Collecting Mysteries


© Linda Kinkead

I began collecting mysteries in 1992. My collection now numbers over 2,300 volumes. I collect mysteries because I love them. I will purchase papercovers new and hardcovers new or used. I love used books because they have a history. If there is a bookplate or name or name and address, I never cover them up or erase them because they are part of the history of that book. I put book plates in all of my hardcover books. It just makes me feel good.

I really became interested in mysteries when I was in grade school. In fourth grade one of my friends had the complete Nancy Drew set. I can tell you that I really lusted after it. I asked my mother for the complete set but the only ones I ever owned were the first three. I was lucky though, because my fifth grade teacher encouraged reading and had the full set in our classroom and I read all that had been written by 1966. I am working on finally competing my set.

In junior high I discovered Phyllis Whitney's mysteries for young people and when I had finished all of those I started on her adult gothics and mysteries. She is still one of my favorite authors and I wish that she would write some more of the gothics.

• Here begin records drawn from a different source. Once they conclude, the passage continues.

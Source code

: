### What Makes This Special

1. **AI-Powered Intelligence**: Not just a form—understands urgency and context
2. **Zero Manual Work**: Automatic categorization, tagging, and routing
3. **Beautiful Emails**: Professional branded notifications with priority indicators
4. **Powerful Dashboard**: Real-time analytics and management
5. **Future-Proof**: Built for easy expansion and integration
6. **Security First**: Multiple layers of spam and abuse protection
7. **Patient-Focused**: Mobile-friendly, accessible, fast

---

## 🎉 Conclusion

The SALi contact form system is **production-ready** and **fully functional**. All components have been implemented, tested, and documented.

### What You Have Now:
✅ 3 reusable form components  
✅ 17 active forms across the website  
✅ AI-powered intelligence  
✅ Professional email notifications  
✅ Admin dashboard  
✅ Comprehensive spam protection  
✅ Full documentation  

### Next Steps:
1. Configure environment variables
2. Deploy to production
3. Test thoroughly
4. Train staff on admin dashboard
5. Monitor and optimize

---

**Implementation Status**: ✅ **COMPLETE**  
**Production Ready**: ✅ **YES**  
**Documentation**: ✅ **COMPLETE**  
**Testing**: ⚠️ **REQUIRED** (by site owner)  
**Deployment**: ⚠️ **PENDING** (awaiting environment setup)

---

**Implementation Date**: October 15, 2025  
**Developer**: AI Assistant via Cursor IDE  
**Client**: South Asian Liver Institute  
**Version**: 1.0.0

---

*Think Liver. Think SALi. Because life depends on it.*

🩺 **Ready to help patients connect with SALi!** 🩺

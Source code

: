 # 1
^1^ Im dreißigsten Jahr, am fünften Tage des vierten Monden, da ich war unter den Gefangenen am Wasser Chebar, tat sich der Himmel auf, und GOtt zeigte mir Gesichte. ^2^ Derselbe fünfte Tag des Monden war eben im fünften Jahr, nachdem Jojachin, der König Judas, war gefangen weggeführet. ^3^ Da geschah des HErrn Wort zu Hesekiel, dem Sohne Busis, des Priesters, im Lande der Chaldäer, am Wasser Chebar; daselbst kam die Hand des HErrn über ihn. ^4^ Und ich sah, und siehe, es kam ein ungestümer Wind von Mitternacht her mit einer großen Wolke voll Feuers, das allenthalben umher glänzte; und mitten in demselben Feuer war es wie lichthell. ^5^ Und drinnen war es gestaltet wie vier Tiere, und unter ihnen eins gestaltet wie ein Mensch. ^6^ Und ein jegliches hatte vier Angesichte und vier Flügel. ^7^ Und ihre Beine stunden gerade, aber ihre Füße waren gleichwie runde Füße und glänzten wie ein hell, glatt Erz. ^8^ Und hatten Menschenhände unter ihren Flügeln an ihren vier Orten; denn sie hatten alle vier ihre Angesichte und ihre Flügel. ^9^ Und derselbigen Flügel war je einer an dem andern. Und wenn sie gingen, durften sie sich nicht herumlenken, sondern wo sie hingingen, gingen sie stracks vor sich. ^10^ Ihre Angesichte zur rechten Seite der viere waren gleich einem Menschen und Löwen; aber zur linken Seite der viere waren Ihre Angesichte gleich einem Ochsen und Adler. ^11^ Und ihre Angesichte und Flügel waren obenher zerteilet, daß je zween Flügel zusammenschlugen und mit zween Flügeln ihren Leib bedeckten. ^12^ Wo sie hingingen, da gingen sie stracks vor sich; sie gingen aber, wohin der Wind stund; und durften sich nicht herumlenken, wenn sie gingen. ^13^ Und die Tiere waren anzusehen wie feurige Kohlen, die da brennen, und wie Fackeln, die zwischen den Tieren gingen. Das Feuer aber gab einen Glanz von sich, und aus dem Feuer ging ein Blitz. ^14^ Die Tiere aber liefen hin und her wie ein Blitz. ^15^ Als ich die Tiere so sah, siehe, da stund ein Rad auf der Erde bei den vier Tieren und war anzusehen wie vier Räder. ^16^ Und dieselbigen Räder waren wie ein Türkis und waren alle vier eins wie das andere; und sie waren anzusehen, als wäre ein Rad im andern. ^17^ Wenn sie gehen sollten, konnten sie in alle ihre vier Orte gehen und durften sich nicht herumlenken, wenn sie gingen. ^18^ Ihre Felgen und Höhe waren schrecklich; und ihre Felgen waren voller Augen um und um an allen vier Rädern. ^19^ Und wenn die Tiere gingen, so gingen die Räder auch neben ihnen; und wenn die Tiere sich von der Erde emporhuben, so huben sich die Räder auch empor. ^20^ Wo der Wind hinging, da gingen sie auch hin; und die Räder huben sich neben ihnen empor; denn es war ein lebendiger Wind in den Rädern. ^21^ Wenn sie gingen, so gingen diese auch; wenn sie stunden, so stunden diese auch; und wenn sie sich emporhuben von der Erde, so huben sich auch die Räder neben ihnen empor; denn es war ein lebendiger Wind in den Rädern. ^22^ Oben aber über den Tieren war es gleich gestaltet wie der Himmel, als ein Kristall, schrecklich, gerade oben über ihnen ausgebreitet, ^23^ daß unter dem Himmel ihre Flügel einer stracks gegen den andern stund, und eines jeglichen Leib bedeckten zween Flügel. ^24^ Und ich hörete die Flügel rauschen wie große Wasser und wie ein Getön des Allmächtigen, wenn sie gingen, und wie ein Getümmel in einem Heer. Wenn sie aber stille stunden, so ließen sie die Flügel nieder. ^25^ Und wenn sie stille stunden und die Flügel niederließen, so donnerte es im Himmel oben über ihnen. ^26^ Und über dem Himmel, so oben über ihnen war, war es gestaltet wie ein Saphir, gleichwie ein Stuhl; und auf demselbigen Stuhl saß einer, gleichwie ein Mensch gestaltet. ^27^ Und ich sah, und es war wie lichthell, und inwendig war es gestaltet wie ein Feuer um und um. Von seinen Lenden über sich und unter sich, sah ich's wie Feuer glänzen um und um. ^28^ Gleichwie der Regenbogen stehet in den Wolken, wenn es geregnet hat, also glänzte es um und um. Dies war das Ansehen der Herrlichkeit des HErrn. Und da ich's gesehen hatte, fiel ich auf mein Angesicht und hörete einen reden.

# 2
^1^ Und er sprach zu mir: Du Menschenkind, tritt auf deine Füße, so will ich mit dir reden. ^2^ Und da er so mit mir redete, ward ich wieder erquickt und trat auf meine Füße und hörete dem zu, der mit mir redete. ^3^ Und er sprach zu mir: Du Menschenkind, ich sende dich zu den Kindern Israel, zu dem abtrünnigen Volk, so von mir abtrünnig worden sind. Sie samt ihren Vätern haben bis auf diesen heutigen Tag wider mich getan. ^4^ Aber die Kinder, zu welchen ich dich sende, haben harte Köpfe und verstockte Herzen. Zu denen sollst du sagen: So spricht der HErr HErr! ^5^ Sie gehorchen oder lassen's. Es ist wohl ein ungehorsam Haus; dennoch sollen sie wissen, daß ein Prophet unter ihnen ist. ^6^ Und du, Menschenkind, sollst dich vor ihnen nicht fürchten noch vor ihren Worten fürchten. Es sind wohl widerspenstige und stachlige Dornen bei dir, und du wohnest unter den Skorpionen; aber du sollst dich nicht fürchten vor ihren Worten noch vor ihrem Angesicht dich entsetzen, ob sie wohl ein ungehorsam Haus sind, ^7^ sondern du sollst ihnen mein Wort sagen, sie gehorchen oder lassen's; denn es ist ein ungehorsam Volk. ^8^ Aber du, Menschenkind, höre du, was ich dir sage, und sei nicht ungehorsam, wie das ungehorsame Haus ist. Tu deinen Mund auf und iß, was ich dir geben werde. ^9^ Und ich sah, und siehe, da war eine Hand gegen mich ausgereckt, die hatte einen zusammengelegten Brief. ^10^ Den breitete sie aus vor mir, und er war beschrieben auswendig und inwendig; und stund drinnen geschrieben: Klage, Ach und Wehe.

In junior high my passion for reading really blossomed. Although in school I consistantly tested as not comprehending what I read it was really because I didn't enjoy the things they gave me to read. I really didn't care about fire ants marching across Africa. At home, though, I would read myself to sleep with a flashlight under the covers.

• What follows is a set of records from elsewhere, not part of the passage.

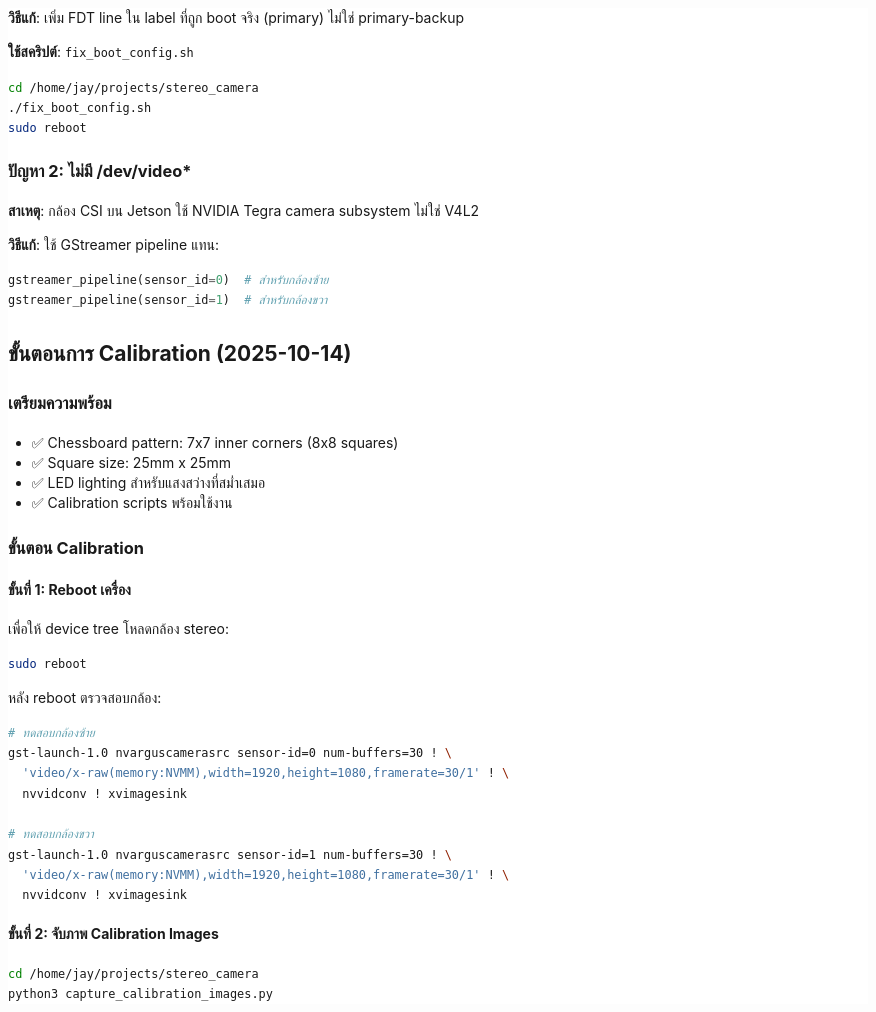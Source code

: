 **วิธีแก้**:
เพิ่ม FDT line ใน label ที่ถูก boot จริง (primary) ไม่ใช่ primary-backup

**ใช้สคริปต์**: `fix_boot_config.sh`
```bash
cd /home/jay/projects/stereo_camera
./fix_boot_config.sh
sudo reboot
```

### ปัญหา 2: ไม่มี /dev/video*
**สาเหตุ**: กล้อง CSI บน Jetson ใช้ NVIDIA Tegra camera subsystem ไม่ใช่ V4L2

**วิธีแก้**: ใช้ GStreamer pipeline แทน:
```python
gstreamer_pipeline(sensor_id=0)  # สำหรับกล้องซ้าย
gstreamer_pipeline(sensor_id=1)  # สำหรับกล้องขวา
```

## ขั้นตอนการ Calibration (2025-10-14)

### เตรียมความพร้อม
- ✅ Chessboard pattern: 7x7 inner corners (8x8 squares)
- ✅ Square size: 25mm x 25mm
- ✅ LED lighting สำหรับแสงสว่างที่สม่ำเสมอ
- ✅ Calibration scripts พร้อมใช้งาน

### ขั้นตอน Calibration

#### ขั้นที่ 1: Reboot เครื่อง
เพื่อให้ device tree โหลดกล้อง stereo:
```bash
sudo reboot
```

หลัง reboot ตรวจสอบกล้อง:
```bash
# ทดสอบกล้องซ้าย
gst-launch-1.0 nvarguscamerasrc sensor-id=0 num-buffers=30 ! \
  'video/x-raw(memory:NVMM),width=1920,height=1080,framerate=30/1' ! \
  nvvidconv ! xvimagesink

# ทดสอบกล้องขวา
gst-launch-1.0 nvarguscamerasrc sensor-id=1 num-buffers=30 ! \
  'video/x-raw(memory:NVMM),width=1920,height=1080,framerate=30/1' ! \
  nvvidconv ! xvimagesink
```

#### ขั้นที่ 2: จับภาพ Calibration Images
```bash
cd /home/jay/projects/stereo_camera
python3 capture_calibration_images.py
```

When we moved into a house where I had my own room, I didn't have to use a flashlight. To this day I cannot go to sleep without reading, which after 16 years of marriage, my husband has finally gotten used to dealing with.

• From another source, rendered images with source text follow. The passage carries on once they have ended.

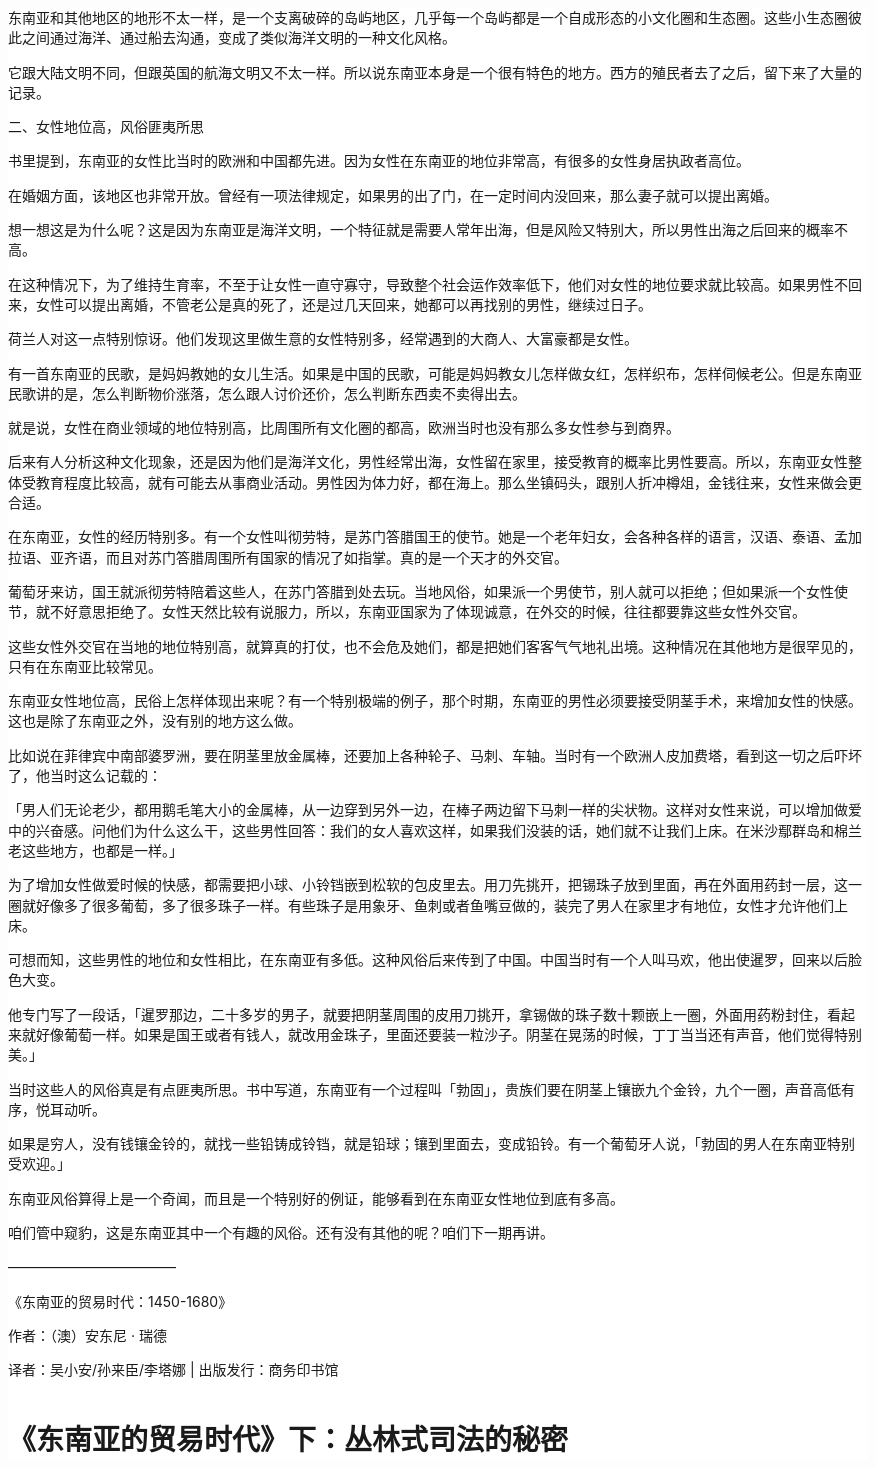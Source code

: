东南亚和其他地区的地形不太一样，是一个支离破碎的岛屿地区，几乎每一个岛屿都是一个自成形态的小文化圈和生态圈。这些小生态圈彼此之间通过海洋、通过船去沟通，变成了类似海洋文明的一种文化风格。

它跟大陆文明不同，但跟英国的航海文明又不太一样。所以说东南亚本身是一个很有特色的地方。西方的殖民者去了之后，留下来了大量的记录。

二、女性地位高，风俗匪夷所思

书里提到，东南亚的女性比当时的欧洲和中国都先进。因为女性在东南亚的地位非常高，有很多的女性身居执政者高位。

在婚姻方面，该地区也非常开放。曾经有一项法律规定，如果男的出了门，在一定时间内没回来，那么妻子就可以提出离婚。

想一想这是为什么呢？这是因为东南亚是海洋文明，一个特征就是需要人常年出海，但是风险又特别大，所以男性出海之后回来的概率不高。

在这种情况下，为了维持生育率，不至于让女性一直守寡守，导致整个社会运作效率低下，他们对女性的地位要求就比较高。如果男性不回来，女性可以提出离婚，不管老公是真的死了，还是过几天回来，她都可以再找别的男性，继续过日子。

荷兰人对这一点特别惊讶。他们发现这里做生意的女性特别多，经常遇到的大商人、大富豪都是女性。

有一首东南亚的民歌，是妈妈教她的女儿生活。如果是中国的民歌，可能是妈妈教女儿怎样做女红，怎样织布，怎样伺候老公。但是东南亚民歌讲的是，怎么判断物价涨落，怎么跟人讨价还价，怎么判断东西卖不卖得出去。

就是说，女性在商业领域的地位特别高，比周围所有文化圈的都高，欧洲当时也没有那么多女性参与到商界。

后来有人分析这种文化现象，还是因为他们是海洋文化，男性经常出海，女性留在家里，接受教育的概率比男性要高。所以，东南亚女性整体受教育程度比较高，就有可能去从事商业活动。男性因为体力好，都在海上。那么坐镇码头，跟别人折冲樽俎，金钱往来，女性来做会更合适。

在东南亚，女性的经历特别多。有一个女性叫彻劳特，是苏门答腊国王的使节。她是一个老年妇女，会各种各样的语言，汉语、泰语、孟加拉语、亚齐语，而且对苏门答腊周围所有国家的情况了如指掌。真的是一个天才的外交官。

葡萄牙来访，国王就派彻劳特陪着这些人，在苏门答腊到处去玩。当地风俗，如果派一个男使节，别人就可以拒绝；但如果派一个女性使节，就不好意思拒绝了。女性天然比较有说服力，所以，东南亚国家为了体现诚意，在外交的时候，往往都要靠这些女性外交官。

这些女性外交官在当地的地位特别高，就算真的打仗，也不会危及她们，都是把她们客客气气地礼出境。这种情况在其他地方是很罕见的，只有在东南亚比较常见。

东南亚女性地位高，民俗上怎样体现出来呢？有一个特别极端的例子，那个时期，东南亚的男性必须要接受阴茎手术，来增加女性的快感。这也是除了东南亚之外，没有别的地方这么做。

比如说在菲律宾中南部婆罗洲，要在阴茎里放金属棒，还要加上各种轮子、马刺、车轴。当时有一个欧洲人皮加费塔，看到这一切之后吓坏了，他当时这么记载的：

「男人们无论老少，都用鹅毛笔大小的金属棒，从一边穿到另外一边，在棒子两边留下马刺一样的尖状物。这样对女性来说，可以增加做爱中的兴奋感。问他们为什么这么干，这些男性回答：我们的女人喜欢这样，如果我们没装的话，她们就不让我们上床。在米沙鄢群岛和棉兰老这些地方，也都是一样。」

为了增加女性做爱时候的快感，都需要把小球、小铃铛嵌到松软的包皮里去。用刀先挑开，把锡珠子放到里面，再在外面用药封一层，这一圈就好像多了很多葡萄，多了很多珠子一样。有些珠子是用象牙、鱼刺或者鱼嘴豆做的，装完了男人在家里才有地位，女性才允许他们上床。

可想而知，这些男性的地位和女性相比，在东南亚有多低。这种风俗后来传到了中国。中国当时有一个人叫马欢，他出使暹罗，回来以后脸色大变。

他专门写了一段话，「暹罗那边，二十多岁的男子，就要把阴茎周围的皮用刀挑开，拿锡做的珠子数十颗嵌上一圈，外面用药粉封住，看起来就好像葡萄一样。如果是国王或者有钱人，就改用金珠子，里面还要装一粒沙子。阴茎在晃荡的时候，丁丁当当还有声音，他们觉得特别美。」

当时这些人的风俗真是有点匪夷所思。书中写道，东南亚有一个过程叫「勃固」，贵族们要在阴茎上镶嵌九个金铃，九个一圈，声音高低有序，悦耳动听。

如果是穷人，没有钱镶金铃的，就找一些铅铸成铃铛，就是铅球；镶到里面去，变成铅铃。有一个葡萄牙人说，「勃固的男人在东南亚特别受欢迎。」

东南亚风俗算得上是一个奇闻，而且是一个特别好的例证，能够看到在东南亚女性地位到底有多高。

咱们管中窥豹，这是东南亚其中一个有趣的风俗。还有没有其他的呢？咱们下一期再讲。

————————————

《东南亚的贸易时代：1450-1680》

作者：（澳）安东尼 · 瑞德

译者：吴小安/孙来臣/李塔娜 | 出版发行：商务印书馆

# 《东南亚的贸易时代》下：丛林式司法的秘密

Through high school and into my young adulthood I really did not have a specific preference for any type fiction. Whatever looked interesting at the book store was fine with me. I must tell you though that the only book I have ever read, which when I was finished, I didn't care if I ever read another word of, was not a mystery. It was Testimony of Two Men by Taylor Cauldwell and I read it in 1977.

Sara Paretski writes a series about a hard-boiled female PI named V.I. Warshawski. A movie was made starring Kathleen Turner about called V.I. Warshawski. It was not a big box office success, but I liked it. Sometime later I went to the bookstore to find a book in the series. I couldn't remember the name of the author and neither could the clerks and so I ended up purchasing the book that would begin my collection and my collecting. It was called A Little Class on Murder by Carolyn G. Hart.